Thanks for sharing your thoughts, @xixingya.

I already had a fix in place and pushed it to 5.3.x and main.

[sbrannen]

@bmoraes-axur, feel free to try this out in the next 5.3.13 snapshot and let us know if you run into any issues.

[bmoraes-axur]

@bmoraes-axur, feel free to try this out in the next 5.3.13 snapshot and let us know if you run into any issues.

Will do, thank you very much!

[Jos31fr]

Warning: I had a regression on my web app I think due to this correction. I think it's correct but some persons like me can be impacted with a minor evolution of spring (12 -> 13).

In Spring Security, I was using @PreAuthorize("hasAnyRole('ROLE_X, ROLE_Y')") without quoting each ROLE. I must now use @PreAuthorize("hasAnyRole('ROLE_X', 'ROLE_Y')").

[sbrannen]

Warning: I had a regression on my web app I think due to this correction. I think it's correct but some persons like me can be impacted with a minor evolution of spring (12 -> 13).

That's a good point. If you were relying on this bug, you'll need to switch to the proper syntax for multiple vararg values.

In Spring Security, I was using @PreAuthorize("hasAnyRole('ROLE_X, ROLE_Y')") without quoting each ROLE. I must now use @PreAuthorize("hasAnyRole('ROLE_X', 'ROLE_Y')").

That is indeed the correct way to use hasAnyRole() as documented in the Spring Security reference docs.

[bbbush]

In Spring Security, I was using @PreAuthorize("hasAnyRole('ROLE_X, ROLE_Y')") without quoting each ROLE. I must now use @PreAuthorize("hasAnyRole('ROLE_X', 'ROLE_Y')").

we encountered the same regression when upgrading from earlier versions. We use a property to store the list of authorized roles or groups, and now due to this change, entire list is treated as one role -- and "hasAnyAuthority" is failing because of that.

@PreAuthorize("hasAnyAuthority(@propertyResolver.getProperty('admin.authority'))")

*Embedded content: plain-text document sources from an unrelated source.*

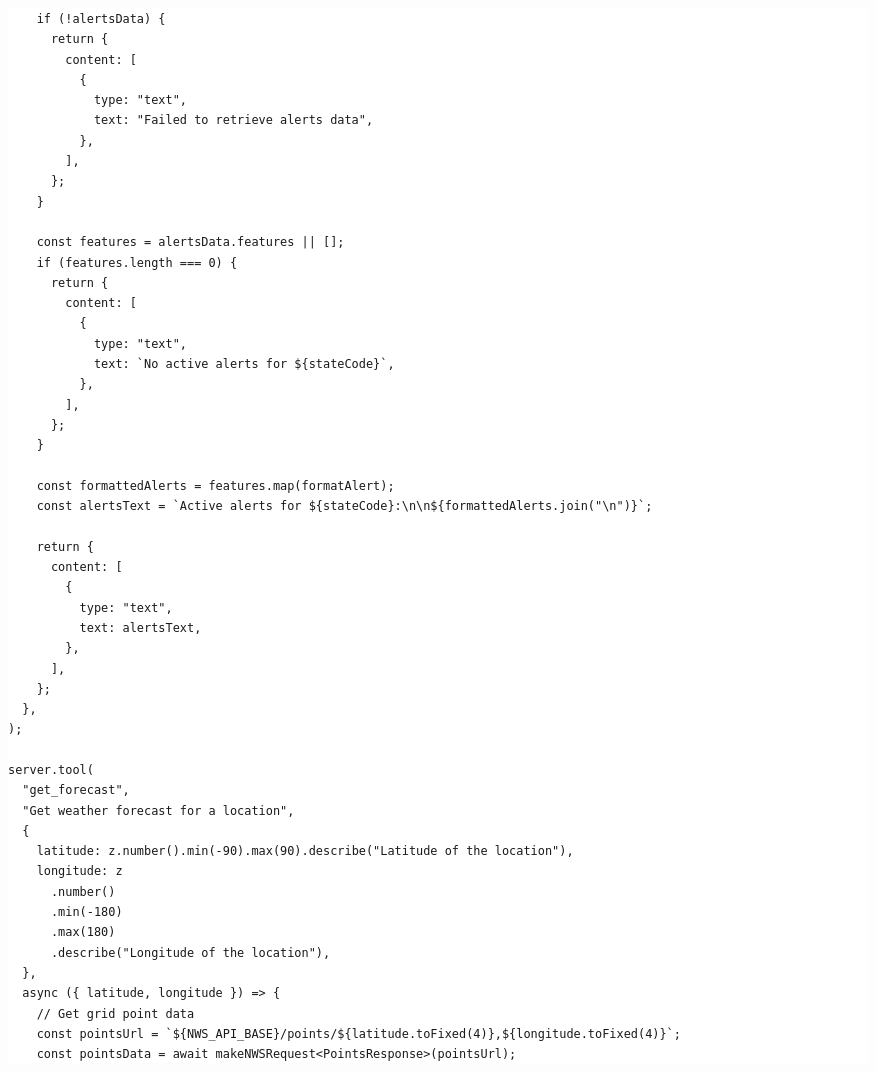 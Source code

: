         if (!alertsData) {
          return {
            content: [
              {
                type: "text",
                text: "Failed to retrieve alerts data",
              },
            ],
          };
        }

        const features = alertsData.features || [];
        if (features.length === 0) {
          return {
            content: [
              {
                type: "text",
                text: `No active alerts for ${stateCode}`,
              },
            ],
          };
        }

        const formattedAlerts = features.map(formatAlert);
        const alertsText = `Active alerts for ${stateCode}:\n\n${formattedAlerts.join("\n")}`;

        return {
          content: [
            {
              type: "text",
              text: alertsText,
            },
          ],
        };
      },
    );

    server.tool(
      "get_forecast",
      "Get weather forecast for a location",
      {
        latitude: z.number().min(-90).max(90).describe("Latitude of the location"),
        longitude: z
          .number()
          .min(-180)
          .max(180)
          .describe("Longitude of the location"),
      },
      async ({ latitude, longitude }) => {
        // Get grid point data
        const pointsUrl = `${NWS_API_BASE}/points/${latitude.toFixed(4)},${longitude.toFixed(4)}`;
        const pointsData = await makeNWSRequest<PointsResponse>(pointsUrl);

Because a property is a string, this regression only impacts varargs uses like hasAnyAuthority

some workaround suggested from @yabqiu: split the array in the expression, or add another wrapper to help infer the correct type.

@SpringBootApplication
public class Main implements CommandLineRunner {

    static {
        System.setProperty("property1", "{'a','b'}");
    }

    public static void main(String[] args) {
        SpringApplication.run(Main.class, args);
    }

    public static int setProperty(String... args) {
        return args.length;
    }

    public static String[] identity(String[] arr) {
        return arr;
    }

    @Autowired
    public void printLength(@Value("#{@main.setProperty(systemProperties['property1'])}") int value) {
        System.out.println("property length: " + value);
    }

    @Autowired
    public void printLengthSplit(@Value("#{T(test.Main).setProperty(systemProperties['property1'].split(','))}") int value) {
        System.out.println("length with split: " + value);
    }

    @Autowired
    public void printLengthId(@Value("#{T(test.Main).setProperty(T(test.Main).identity(systemProperties['property1'] ))}") int value) {
        System.out.println("length with type cast: " + value);
    }

    @Override
    public void run(String... args) throws Exception {
    }
}

[manoharank]

@sbrannen Still facing the issue when the method is print(Object... args) and invoking print(name) and name has comma. No issue when invoking print(name, age) (more than one arguments).